Copy every record word for word. The images stay behind.

Records drawn from a dataset:
* * * * *
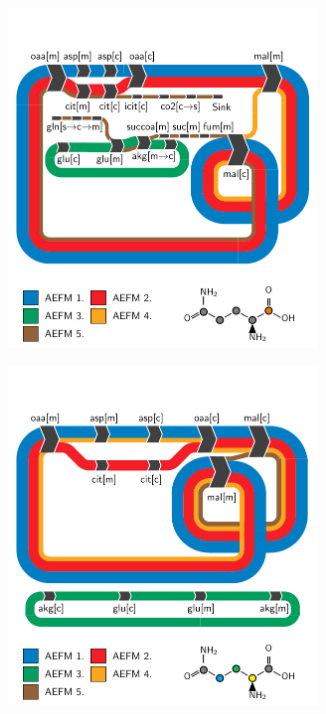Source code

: \documentclass[varwidth]{standalone}
\begin{document}
\begin{figure}
\begin{subfigure}[t]{0.495\textwidth}
        \includegraphics[width=0.9\textwidth,trim={0.0cm 0.0cm 0.0cm 1.0cm},clip]{subpanels-c-f/glutamine/carbon-1/04-add-labels/add-labels.pdf}
    \end{subfigure}
    \begin{subfigure}[t]{0.495\textwidth}
        \vspace*{-2ex}
        \caption{}
        \centering
        \includegraphics[width=0.9\textwidth,trim={0.0cm 0.0cm 0.0cm 1.0cm},clip]{subpanels-c-f/glutamine/carbon-2-3-4/04-add-labels/add-labels.pdf}

\end{subfigure}
\end{figure}
\end{document}
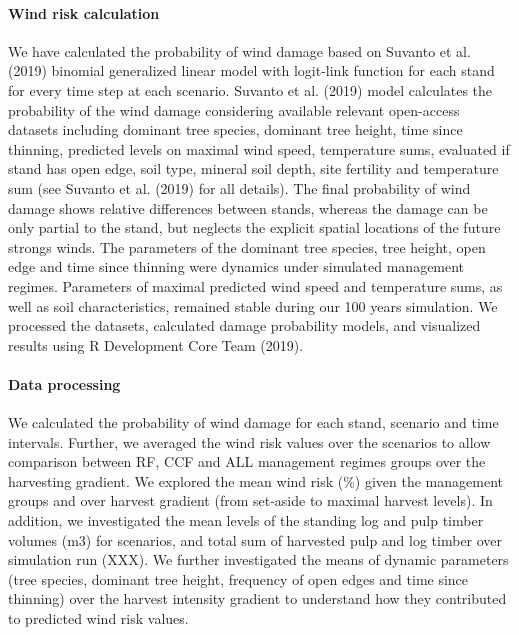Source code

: \documentclass[]{elsarticle} %
\begin{document}
\paragraph{Wind risk calculation}\label{wind-risk-calculation}

We have calculated the probability of wind damage based on Suvanto et
al. (2019) binomial generalized linear model with logit-link function
for each stand for every time step at each scenario. Suvanto et al.
(2019) model calculates the probability of the wind damage considering
available relevant open-access datasets including dominant tree species,
dominant tree height, time since thinning, predicted levels on maximal
wind speed, temperature sums, evaluated if stand has open edge, soil
type, mineral soil depth, site fertility and temperature sum (see
Suvanto et al. (2019) for all details). The final probability of wind
damage shows relative differences between stands, whereas the damage can
be only partial to the stand, but neglects the explicit spatial
locations of the future strongs winds. The parameters of the dominant
tree species, tree height, open edge and time since thinning were
dynamics under simulated management regimes. Parameters of maximal
predicted wind speed and temperature sums, as well as soil
characteristics, remained stable during our 100 years simulation. We
processed the datasets, calculated damage probability models, and
visualized results using R Development Core Team (2019).

\paragraph{Data processing}\label{data-processing}

We calculated the probability of wind damage for each stand, scenario
and time intervals. Further, we averaged the wind risk values over the
scenarios to allow comparison between RF, CCF and ALL management regimes
groups over the harvesting gradient. We explored the mean wind risk (\%)
given the management groups and over harvest gradient (from set-aside to
maximal harvest levels). In addition, we investigated the mean levels of
the standing log and pulp timber volumes (m3) for scenarios, and total
sum of harvested pulp and log timber over simulation run (XXX). We
further investigated the means of dynamic parameters (tree species,
dominant tree height, frequency of open edges and time since thinning)
over the harvest intensity gradient to understand how they contributed
to predicted wind risk values.
\end{document}
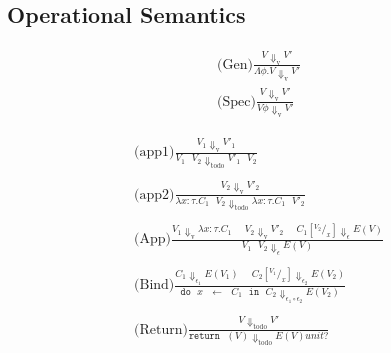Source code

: \documentclass[twoside,a4paper,11pt]{article}
\newcommand{\s}{\mbox{ }}
\newcommand{\syntaxRule}[3]{\displaystyle\mbox{#1}\frac{#2}{#3}}
\newcommand{\doExpr}[3]{\texttt{do} \s #1\s \leftarrow \s #2 \s \texttt{in} \s #3}
\newcommand{\ret}[1]{\texttt{return} \s (#1)}
\newcommand{\ext}[1]{E(#1)}
\newcommand{\sub}[2]{\left[^{#1}/_{#2}\right]}
\newcommand{\goesTo}[3]{#1 \Downarrow_{\text{#3}} #2}
\begin{document}
\subsection{Operational Semantics}

\begin{equation}
\begin{array}{c}

\syntaxRule{(Gen)}{\goesTo{V}{V'}{v}}{\goesTo{\Lambda \phi. V}{V'}{v}}
 \\

\syntaxRule{(Spec)}{\goesTo{V}{V'}{v}}{\goesTo{V \phi}{V'}{v}}

\end{array}
\end{equation}

\begin{equation}
\begin{array}{c}

\syntaxRule{(app1)}{\goesTo{V_1}{V'_1}{v}}{\goesTo{V_1\s V_2}{V'_1\s V_2}{todo}}
 \\\\
 
 \syntaxRule{(app2)}{\goesTo{V_2}{V'_2}{v}}{\goesTo{\lambda x: \tau. C_1\s V_2}{\lambda x: \tau. C_1\s V'_2}{todo}}
 \\\\
 
 
\syntaxRule{(App)}
{\goesTo{V_1}{\lambda x: \tau. C_1}{v}\s\s \goesTo{V_2 }{V'_2}{v}\s\s \goesTo{C_1 \sub{V_2}{x}}{\ext{V}}{$\epsilon$}}{\goesTo{V_1\s V_2}{\ext{V}}{$\epsilon$}}
\\
\\

\syntaxRule{(Bind)}{\goesTo{C_1}{\ext{V_1}}{$\epsilon_1$}\s\s\goesTo{C_2\sub{V_1}{x}}{\ext{V_2}}{$\epsilon_2$}}{\goesTo{\doExpr{x}{C_1}{C_2}}{\ext{V_2}}{$\epsilon_1 \circ \epsilon_2$}}

\\\\

\syntaxRule{(Return)}{\goesTo{V}{V'}{todo}}{\goesTo{\ret{V}}{\ext{V}{unit?}}{todo}}
\end{array}
\end{equation}
\end{document}
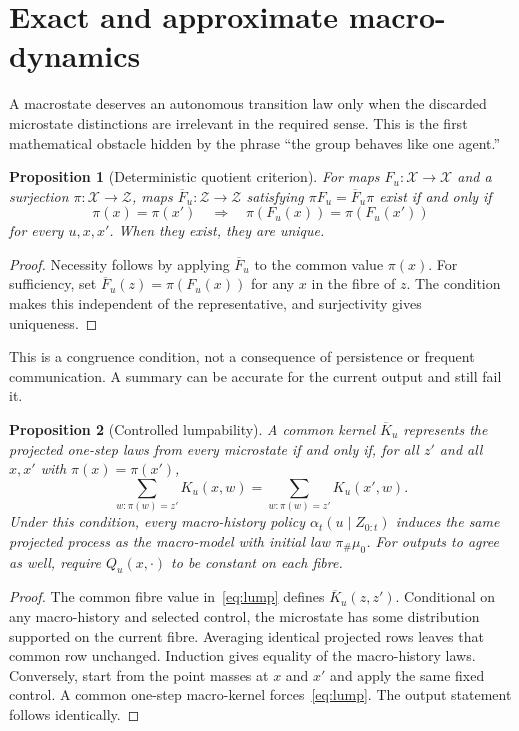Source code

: \documentclass[11pt,letterpaper]{article}
\theoremstyle{plain}
\newtheorem{proposition}{Proposition}[section]
\theoremstyle{definition}
\theoremstyle{remark}
\newcommand{\X}{\mathcal X}
\newcommand{\Z}{\mathcal Z}
\newcommand{\push}{\pi_{\#}}
\begin{document}
\section{Exact and approximate macro-dynamics}\label{sec:closure}
A macrostate deserves an autonomous transition law only when the discarded microstate distinctions are irrelevant in the required sense. This is the first mathematical obstacle hidden by the phrase ``the group behaves like one agent.''

\begin{proposition}[Deterministic quotient criterion]\label{prop:det}
For maps $F_u:\X\to\X$ and a surjection $\pi:\X\to\Z$, maps $\overline F_u:\Z\to\Z$ satisfying $\pi F_u=\overline F_u\pi$ exist if and only if
\[
\pi(x)=\pi(x')\quad\Longrightarrow\quad
\pi(F_u(x))=\pi(F_u(x'))
\]
for every $u,x,x'$. When they exist, they are unique.
\end{proposition}
\begin{proof}
Necessity follows by applying $\overline F_u$ to the common value $\pi(x)$. For sufficiency, set $\overline F_u(z)=\pi(F_u(x))$ for any $x$ in the fibre of $z$. The condition makes this independent of the representative, and surjectivity gives uniqueness.
\end{proof}

This is a congruence condition, not a consequence of persistence or frequent communication. A summary can be accurate for the current output and still fail it.

\begin{proposition}[Controlled lumpability]\label{prop:lump}
A common kernel $\overline K_u$ represents the projected one-step laws from every microstate if and only if, for all $z'$ and all $x,x'$ with $\pi(x)=\pi(x')$,
\begin{equation}\label{eq:lump}
\sum_{w:\pi(w)=z'}K_u(x,w)
=\sum_{w:\pi(w)=z'}K_u(x',w).
\end{equation}
Under this condition, every macro-history policy $\alpha_t(u\mid Z_{0:t})$ induces the same projected process as the macro-model with initial law $\push\mu_0$. For outputs to agree as well, require $Q_u(x,\cdot)$ to be constant on each fibre.
\end{proposition}
\begin{proof}
The common fibre value in~\eqref{eq:lump} defines $\overline K_u(z,z')$. Conditional on any macro-history and selected control, the microstate has some distribution supported on the current fibre. Averaging identical projected rows leaves that common row unchanged. Induction gives equality of the macro-history laws. Conversely, start from the point masses at $x$ and $x'$ and apply the same fixed control. A common one-step macro-kernel forces~\eqref{eq:lump}. The output statement follows identically.
\end{proof}
\end{document}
* * * * *
## [Task response]
Source code

: \documentclass[varwidth]{standalone}
\begin{document}
\begin{figure}
\begin{subfigure}[t]{0.495\textwidth}
        \includegraphics[width=0.9\textwidth,trim={0.0cm 0.0cm 0.0cm 1.0cm},clip]{subpanels-c-f/glutamine/carbon-1/04-add-labels/add-labels.pdf}
    \end{subfigure}
    \begin{subfigure}[t]{0.495\textwidth}
        \vspace*{-2ex}
        \caption{}
        \centering
        \includegraphics[width=0.9\textwidth,trim={0.0cm 0.0cm 0.0cm 1.0cm},clip]{subpanels-c-f/glutamine/carbon-2-3-4/04-add-labels/add-labels.pdf}

\end{subfigure}
\end{figure}
\end{document}
Source code

: \documentclass[]{elsarticle} %
\begin{document}
\paragraph{Wind risk calculation}\label{wind-risk-calculation}

We have calculated the probability of wind damage based on Suvanto et
al. (2019) binomial generalized linear model with logit-link function
for each stand for every time step at each scenario. Suvanto et al.
(2019) model calculates the probability of the wind damage considering
available relevant open-access datasets including dominant tree species,
dominant tree height, time since thinning, predicted levels on maximal
wind speed, temperature sums, evaluated if stand has open edge, soil
type, mineral soil depth, site fertility and temperature sum (see
Suvanto et al. (2019) for all details). The final probability of wind
damage shows relative differences between stands, whereas the damage can
be only partial to the stand, but neglects the explicit spatial
locations of the future strongs winds. The parameters of the dominant
tree species, tree height, open edge and time since thinning were
dynamics under simulated management regimes. Parameters of maximal
predicted wind speed and temperature sums, as well as soil
characteristics, remained stable during our 100 years simulation. We
processed the datasets, calculated damage probability models, and
visualized results using R Development Core Team (2019).

\paragraph{Data processing}\label{data-processing}

We calculated the probability of wind damage for each stand, scenario
and time intervals. Further, we averaged the wind risk values over the
scenarios to allow comparison between RF, CCF and ALL management regimes
groups over the harvesting gradient. We explored the mean wind risk (\%)
given the management groups and over harvest gradient (from set-aside to
maximal harvest levels). In addition, we investigated the mean levels of
the standing log and pulp timber volumes (m3) for scenarios, and total
sum of harvested pulp and log timber over simulation run (XXX). We
further investigated the means of dynamic parameters (tree species,
dominant tree height, frequency of open edges and time since thinning)
over the harvest intensity gradient to understand how they contributed
to predicted wind risk values.
\end{document}
Source code

: \documentclass[twoside,a4paper,11pt]{article}
\newcommand{\s}{\mbox{ }}
\newcommand{\syntaxRule}[3]{\displaystyle\mbox{#1}\frac{#2}{#3}}
\newcommand{\doExpr}[3]{\texttt{do} \s #1\s \leftarrow \s #2 \s \texttt{in} \s #3}
\newcommand{\ret}[1]{\texttt{return} \s (#1)}
\newcommand{\ext}[1]{E(#1)}
\newcommand{\sub}[2]{\left[^{#1}/_{#2}\right]}
\newcommand{\goesTo}[3]{#1 \Downarrow_{\text{#3}} #2}
\begin{document}
\subsection{Operational Semantics}

\begin{equation}
\begin{array}{c}

\syntaxRule{(Gen)}{\goesTo{V}{V'}{v}}{\goesTo{\Lambda \phi. V}{V'}{v}}
 \\

\syntaxRule{(Spec)}{\goesTo{V}{V'}{v}}{\goesTo{V \phi}{V'}{v}}

\end{array}
\end{equation}

\begin{equation}
\begin{array}{c}

\syntaxRule{(app1)}{\goesTo{V_1}{V'_1}{v}}{\goesTo{V_1\s V_2}{V'_1\s V_2}{todo}}
 \\\\
 
 \syntaxRule{(app2)}{\goesTo{V_2}{V'_2}{v}}{\goesTo{\lambda x: \tau. C_1\s V_2}{\lambda x: \tau. C_1\s V'_2}{todo}}
 \\\\
 
 
\syntaxRule{(App)}
{\goesTo{V_1}{\lambda x: \tau. C_1}{v}\s\s \goesTo{V_2 }{V'_2}{v}\s\s \goesTo{C_1 \sub{V_2}{x}}{\ext{V}}{$\epsilon$}}{\goesTo{V_1\s V_2}{\ext{V}}{$\epsilon$}}
\\
\\

\syntaxRule{(Bind)}{\goesTo{C_1}{\ext{V_1}}{$\epsilon_1$}\s\s\goesTo{C_2\sub{V_1}{x}}{\ext{V_2}}{$\epsilon_2$}}{\goesTo{\doExpr{x}{C_1}{C_2}}{\ext{V_2}}{$\epsilon_1 \circ \epsilon_2$}}

\\\\

\syntaxRule{(Return)}{\goesTo{V}{V'}{todo}}{\goesTo{\ret{V}}{\ext{V}{unit?}}{todo}}
\end{array}
\end{equation}
\end{document}
Source code

: \documentclass[11pt,letterpaper]{article}
\theoremstyle{plain}
\newtheorem{proposition}{Proposition}[section]
\theoremstyle{definition}
\theoremstyle{remark}
\newcommand{\X}{\mathcal X}
\newcommand{\Z}{\mathcal Z}
\newcommand{\push}{\pi_{\#}}
\begin{document}
\section{Exact and approximate macro-dynamics}\label{sec:closure}
A macrostate deserves an autonomous transition law only when the discarded microstate distinctions are irrelevant in the required sense. This is the first mathematical obstacle hidden by the phrase ``the group behaves like one agent.''

\begin{proposition}[Deterministic quotient criterion]\label{prop:det}
For maps $F_u:\X\to\X$ and a surjection $\pi:\X\to\Z$, maps $\overline F_u:\Z\to\Z$ satisfying $\pi F_u=\overline F_u\pi$ exist if and only if
\[
\pi(x)=\pi(x')\quad\Longrightarrow\quad
\pi(F_u(x))=\pi(F_u(x'))
\]
for every $u,x,x'$. When they exist, they are unique.
\end{proposition}
\begin{proof}
Necessity follows by applying $\overline F_u$ to the common value $\pi(x)$. For sufficiency, set $\overline F_u(z)=\pi(F_u(x))$ for any $x$ in the fibre of $z$. The condition makes this independent of the representative, and surjectivity gives uniqueness.
\end{proof}

This is a congruence condition, not a consequence of persistence or frequent communication. A summary can be accurate for the current output and still fail it.

\begin{proposition}[Controlled lumpability]\label{prop:lump}
A common kernel $\overline K_u$ represents the projected one-step laws from every microstate if and only if, for all $z'$ and all $x,x'$ with $\pi(x)=\pi(x')$,
\begin{equation}\label{eq:lump}
\sum_{w:\pi(w)=z'}K_u(x,w)
=\sum_{w:\pi(w)=z'}K_u(x',w).
\end{equation}
Under this condition, every macro-history policy $\alpha_t(u\mid Z_{0:t})$ induces the same projected process as the macro-model with initial law $\push\mu_0$. For outputs to agree as well, require $Q_u(x,\cdot)$ to be constant on each fibre.
\end{proposition}
\begin{proof}
The common fibre value in~\eqref{eq:lump} defines $\overline K_u(z,z')$. Conditional on any macro-history and selected control, the microstate has some distribution supported on the current fibre. Averaging identical projected rows leaves that common row unchanged. Induction gives equality of the macro-history laws. Conversely, start from the point masses at $x$ and $x'$ and apply the same fixed control. A common one-step macro-kernel forces~\eqref{eq:lump}. The output statement follows identically.
\end{proof}
\end{document}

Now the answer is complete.